The IRS said the proposed regulations are necessary to clarify the amount of the penalty under section 6707A, as amended by the Small Business Jobs Act of 2010. The proposed regulations would affect any taxpayer who fails to properly disclose participation in a reportable transaction. Section 6707A was added to the Tax Code in 2004 and amended in 2007. It imposes a penalty on a taxpayer who has a duty to disclose a reportable transaction, such as listed transactions and tax shelters, and fails to do so. It also imposes a requirement that certain taxpayers must disclose in filings with the Securities and Exchange Commission any requirement to pay a penalty under section 6707A with respect to a listed transaction, or under section 6662A or section 6662(h) with respect to an undisclosed reportable transaction. Failure to make that required disclosure to the SEC subjects a taxpayer to another penalty under section 6707A.
Section 6707A was amended again in 2010 by the Small Business Jobs Act of 2010, which changed the amount of the penalty from a stated dollar amount to a percentage, with both maximum and minimum dollar amounts. Before the Jobs Act was enacted, the penalty was $10,000 in the case of a “natural person” ($50,000 in any other case) and, in the case of a listed transaction, $100,000 in the case of a natural person ($200,000 in any other case). In some cases, the IRS noted, this structure resulted in penalties that were potentially disproportionate to the tax benefit derived from the transaction.
The Jobs Act amended section 6707A(b) to make the penalty 75 percent of the decrease in tax shown on the return as a result of a reportable transaction, with a minimum penalty amount of $10,000 ($5,000 in the case of a natural person). The maximum penalty amount is $200,000 ($100,000 in the case of a natural person) for failure to disclose a listed transaction, or $50,000 ($10,000 in the case of a natural person) for failure to disclose any other reportable transaction. The 2010 amendment specifying the amount of the penalty applies to penalties assessed after Dec. 31, 2006.

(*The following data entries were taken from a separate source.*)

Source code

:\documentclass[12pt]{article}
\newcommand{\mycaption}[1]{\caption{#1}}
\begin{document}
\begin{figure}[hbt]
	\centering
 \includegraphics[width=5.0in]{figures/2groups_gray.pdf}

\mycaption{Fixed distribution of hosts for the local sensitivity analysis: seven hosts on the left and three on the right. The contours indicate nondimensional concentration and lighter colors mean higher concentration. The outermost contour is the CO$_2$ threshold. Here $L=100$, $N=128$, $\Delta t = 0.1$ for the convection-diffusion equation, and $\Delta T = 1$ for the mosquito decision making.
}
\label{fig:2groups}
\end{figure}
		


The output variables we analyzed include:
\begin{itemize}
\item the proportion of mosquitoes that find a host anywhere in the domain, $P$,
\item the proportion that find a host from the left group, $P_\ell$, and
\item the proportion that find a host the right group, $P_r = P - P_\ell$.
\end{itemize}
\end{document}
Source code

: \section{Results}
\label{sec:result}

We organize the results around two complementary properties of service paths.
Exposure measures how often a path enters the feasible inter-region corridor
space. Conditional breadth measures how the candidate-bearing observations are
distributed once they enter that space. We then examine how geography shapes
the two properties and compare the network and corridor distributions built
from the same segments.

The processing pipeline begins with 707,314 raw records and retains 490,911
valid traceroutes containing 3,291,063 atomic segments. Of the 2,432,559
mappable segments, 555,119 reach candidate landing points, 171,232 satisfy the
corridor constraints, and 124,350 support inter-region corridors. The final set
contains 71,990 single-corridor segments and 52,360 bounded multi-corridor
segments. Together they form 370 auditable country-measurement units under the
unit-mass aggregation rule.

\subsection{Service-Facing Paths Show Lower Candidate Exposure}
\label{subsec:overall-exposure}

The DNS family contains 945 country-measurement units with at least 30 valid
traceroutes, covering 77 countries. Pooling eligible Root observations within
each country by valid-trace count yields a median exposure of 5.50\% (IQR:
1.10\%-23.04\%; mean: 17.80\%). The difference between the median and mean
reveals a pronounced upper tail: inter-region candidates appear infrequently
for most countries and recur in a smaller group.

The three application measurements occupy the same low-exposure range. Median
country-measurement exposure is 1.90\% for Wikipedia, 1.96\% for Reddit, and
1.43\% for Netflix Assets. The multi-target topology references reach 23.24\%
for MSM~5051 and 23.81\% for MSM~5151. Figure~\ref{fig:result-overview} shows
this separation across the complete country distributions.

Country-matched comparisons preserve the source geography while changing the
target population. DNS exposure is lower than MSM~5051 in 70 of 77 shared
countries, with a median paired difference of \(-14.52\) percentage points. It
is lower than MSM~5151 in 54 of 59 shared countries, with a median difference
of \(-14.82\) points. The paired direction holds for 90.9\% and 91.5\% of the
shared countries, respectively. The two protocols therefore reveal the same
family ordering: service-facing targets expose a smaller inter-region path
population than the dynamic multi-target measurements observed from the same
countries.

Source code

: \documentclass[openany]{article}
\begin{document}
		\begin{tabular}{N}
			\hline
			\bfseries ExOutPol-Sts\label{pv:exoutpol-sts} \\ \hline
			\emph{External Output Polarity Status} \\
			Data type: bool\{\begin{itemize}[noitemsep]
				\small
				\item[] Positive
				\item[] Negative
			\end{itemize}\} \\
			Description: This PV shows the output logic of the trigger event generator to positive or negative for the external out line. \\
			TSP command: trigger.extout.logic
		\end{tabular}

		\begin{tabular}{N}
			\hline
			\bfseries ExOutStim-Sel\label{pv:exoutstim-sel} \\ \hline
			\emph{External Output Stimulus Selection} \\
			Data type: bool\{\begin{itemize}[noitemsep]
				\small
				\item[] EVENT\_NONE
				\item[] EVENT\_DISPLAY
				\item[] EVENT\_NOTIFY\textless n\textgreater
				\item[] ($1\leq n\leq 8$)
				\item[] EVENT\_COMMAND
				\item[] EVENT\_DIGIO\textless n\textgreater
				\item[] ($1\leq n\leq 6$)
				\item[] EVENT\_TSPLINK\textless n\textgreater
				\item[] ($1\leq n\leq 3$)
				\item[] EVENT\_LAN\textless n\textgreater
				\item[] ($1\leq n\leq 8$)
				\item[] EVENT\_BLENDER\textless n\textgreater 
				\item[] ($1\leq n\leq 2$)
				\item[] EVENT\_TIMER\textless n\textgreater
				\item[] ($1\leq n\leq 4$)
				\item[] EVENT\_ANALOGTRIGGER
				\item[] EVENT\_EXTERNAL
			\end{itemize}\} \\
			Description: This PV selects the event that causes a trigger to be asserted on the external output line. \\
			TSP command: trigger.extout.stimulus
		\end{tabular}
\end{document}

On Sept. 7, 2011, final regulations were published in the Federal Register, but the final regulations in TD 9550 did not provide guidance on the amount of the penalty as amended by the Jobs Act beyond reciting the language of section 6707A because the notice of proposed rulemaking on which those final regulations were based predated the Jobs Act. The proposed regulations in the document posted last Thursday by the IRS provide guidance on the amount of the penalty under section 6707A, as amended by the Jobs Act.